Adıgüzel ve suç ortakları yalnızca PKK’lılarla birlikte göçmen  kaçırmıyor. PKK üyeliği iddiasıyla aranan bir kişiyi de yurt dışına çıkarıyordu.

Ayvacık açıklarında yakalanan teknede, Türkiye’den bindirilen 10 kaçak ele geçirildi. Bunlar arasında PKK üyeliği, kasten öldürme ve yaralama suçlarından arananlar vardı. Yunan kaptan ve teknisyen de tutuklandı. Kumbağlar Limanı’ndan çıkarken baskın yiyen Adıgüzel ve üç arkadaşının bulunduğu aracın bagajında 11 kilo 900 gram uyuşturucu bulundu.

Meğer Adıgüzel ve suç ortakları kaçakları bindirdikleri tekneden, içerisinde 11 kilo 900 gram uyuşturucu bulunan valizi alıp sevkiyat için Balıkesir’e götürüyormuş.    

KİM BU AZAT?

Ayvacık Sulh Ceza Hakimliği’nin sorgu evrakına göre…  Adıgüzel, Atina’da yaşayan ‘Azat’ adlı kişiyle bir – iki ay önce internetten tanışıyor. 

“Birkaç kez müşteri alışverişinde bulunduk. Bazen müşteri başına daha fazla ödüyordu” diyor.  Azat, 27 Mayıs’ta Adıgüzel’i arayarak, dört kişiyi Çanakkale’de göndereceği bir konumdan alıp Ayvacık Kumbağlar Limanı’na bırakmasını istedi. Bu işlem karşılığında Adıgüzel’e 60 bin TL yolladı.

Adıgüzel, arkadaşları Atakan Gürevin, Alihan Ketenci ve Şenol Engin’i yanına aldı.

İki araba kiralayarak, yola çıktılar. Saat 19.30’da Azat’ın gönderdiği konuma vardılar. 

Dört araçtan 10 kişi indi.

İkisi çocuk, biri kadın, diğeri İranlıydı.

Kaçakları arabalarına alıp Yunanistan’dan gelecek tekneyi beklemek üzere limana indiler.

Saat 23’te yat geldi. 

BALIKESİR’E SEVKİYAT

Kaçakları bindirirken, yattaki 11 kilo 900 gram uyuşturucunun bulunduğu valizi teslim aldılar. Valizi Atakan Gürevin’in kullandığı arabanın bagajına koydular. Yaptıkları plana göre valizi Balıkesir’e teslim edip karşılığında 10 bin Euro alacaklardı.

Limandan çıkmak üzereyken jandarma baskın yaptı.

Gürevin, valizi atarken yakalandı. Sahil güvenlik ekipleri Ayvacık açıklarında tekneyi durdurarak, Yunan kaptan ve teknisyenler ile birlikte 10 kaçağı gözaltına aldı.
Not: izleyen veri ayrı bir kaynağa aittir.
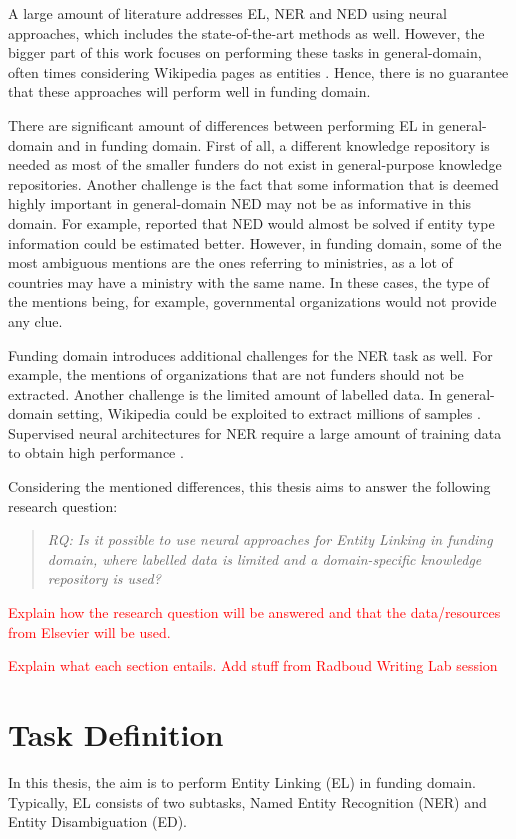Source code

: \documentclass{article}
\theoremstyle{definition}
\theoremstyle{remark}
\begin{document}
A large amount of literature addresses EL, NER and NED using neural approaches, which includes the state-of-the-art methods \cite{REL,LUKE,mulang} as well. However, the bigger part of this work focuses on performing these tasks in general-domain, often times considering Wikipedia pages as entities \cite{nlpnotes}. Hence, there is no guarantee that these approaches will perform well in funding domain.

There are significant amount of differences between performing EL in general-domain and in funding domain. First of all, a different knowledge repository is needed as most of the smaller funders do not exist in general-purpose knowledge repositories.  Another challenge is the fact that some information that is deemed highly important in general-domain NED may not be as informative in this domain. For example, \cite{raiman} reported that NED would almost be solved if entity type information could be estimated better. However, in funding domain, some of the most ambiguous mentions are the ones referring to ministries, as a lot of countries may have a ministry with the same name. In these cases, the type of the mentions being, for example, governmental organizations would not provide any clue. 

Funding domain introduces additional challenges for the NER task as well. For example, the mentions of organizations that are not funders should not be extracted. Another challenge is the limited amount of labelled data. In general-domain setting, Wikipedia could be exploited to extract millions of samples \cite{bunescu-pasca-2006-using}. Supervised neural architectures for NER require a large amount of training data to obtain high performance \cite{NERsurvey}.

Considering the mentioned differences, this thesis aims to answer the following research question:

\begin{quote}\emph{RQ: Is it possible to use neural approaches for Entity Linking in funding domain, where labelled data is limited and a domain-specific knowledge repository is used?}\end{quote}

\textcolor{red}{Explain how the research question will be answered and that the data/resources from Elsevier will be used.}

\textcolor{red}{Explain what each section entails.}
\textcolor{red}{Add stuff from Radboud Writing Lab session}

\newpage
\section{Task Definition}
In this thesis, the aim is to perform Entity Linking (EL) in funding domain. Typically, EL consists of two subtasks, Named Entity Recognition (NER) and Entity Disambiguation (ED).
\end{document}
‘NE OLDUĞUNU TAHMİN EDİYORDUK’

Yunan kaptan Stamatios Skourlis, çalıştığı şirketin, bir çifti ve çocuğu Türkiye’ye götürme talimatı verdiğini belirtiyor.  “Türkiye’den sekiz kişiyi alıp nereye isterlerse götürmemi söylediler” diyor. Yolcuları limana indirince bir adamın yarı Türkçe yarı İngilizce şekilde “Çantayla ilgileneceğim” dediğini savunuyor.  Skourlis, “Çantada ne olduğunu bilmiyordum. Yolcularla birlikte geldi. Çantayı benden alanı tanımıyorum” diye ekliyor.  

Atakan Gürevin ise Adıgüzel’in “Götürmemiz gerekiyor” diyerek, valizi kendilerine verdiğini vurguluyor.  Gürevin:  

“Tunahan abi, bize bir adres verdi. O adrese valizin gideceğini söyledi. Valizi kaptan teslim etti. Kaptandan Tunahan aldı, Alihan’a verdi. Alihan bagaja koydu. Çantanın içinde ne olabileceğini az buçuk tahmin etmiştik. Çünkü olay yeri stresli, telaşlıydı. Valizi benim araca koydular. Aracı tek başıma Balıkesir’e götürecektim. Onlar diğer araçla eşlik edeceklerdi. Konuma gitmeden yakalandık. Valizi korktuğum için konteynırın önüne attım. Çantayı götürmeyi kabul ederken, sorumluluğu aldım.”

2.5-3 MİLYONLUK MAL

Şenol Elgin, limana gelecek tekneyi kollayıp gözcülük yapması karşılığında 1000 Euro teklif edildiği için işe girdiğini kaydediyor.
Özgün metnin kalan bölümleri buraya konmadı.